►

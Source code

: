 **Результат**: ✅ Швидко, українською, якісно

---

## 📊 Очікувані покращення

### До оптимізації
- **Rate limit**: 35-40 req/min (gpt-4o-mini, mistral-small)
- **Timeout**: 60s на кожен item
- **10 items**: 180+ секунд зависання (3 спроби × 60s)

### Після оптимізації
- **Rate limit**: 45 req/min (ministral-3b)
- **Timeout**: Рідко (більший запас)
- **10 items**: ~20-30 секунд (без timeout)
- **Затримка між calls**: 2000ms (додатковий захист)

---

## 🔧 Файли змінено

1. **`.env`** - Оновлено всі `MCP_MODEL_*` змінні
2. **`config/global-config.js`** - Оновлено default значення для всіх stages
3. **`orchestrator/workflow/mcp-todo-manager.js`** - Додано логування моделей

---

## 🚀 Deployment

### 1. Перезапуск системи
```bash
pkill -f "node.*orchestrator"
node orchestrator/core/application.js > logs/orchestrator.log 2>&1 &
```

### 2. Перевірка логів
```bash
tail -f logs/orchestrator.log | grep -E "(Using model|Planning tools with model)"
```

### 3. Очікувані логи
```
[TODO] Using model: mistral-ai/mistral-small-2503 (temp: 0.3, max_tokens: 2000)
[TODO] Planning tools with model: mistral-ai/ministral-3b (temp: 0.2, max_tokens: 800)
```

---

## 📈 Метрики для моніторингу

◄

§ **What to work on**: Go line by line through the data, copying each one that contains the word "mistral".

§ **Solved exercise**:
- **Rate limit**: 35-40 req/min (gpt-4o-mini, mistral-small)
[TODO] Using model: mistral-ai/mistral-small-2503 (temp: 0.3, max_tokens: 2000)
[TODO] Planning tools with model: mistral-ai/ministral-3b (temp: 0.2, max_tokens: 800)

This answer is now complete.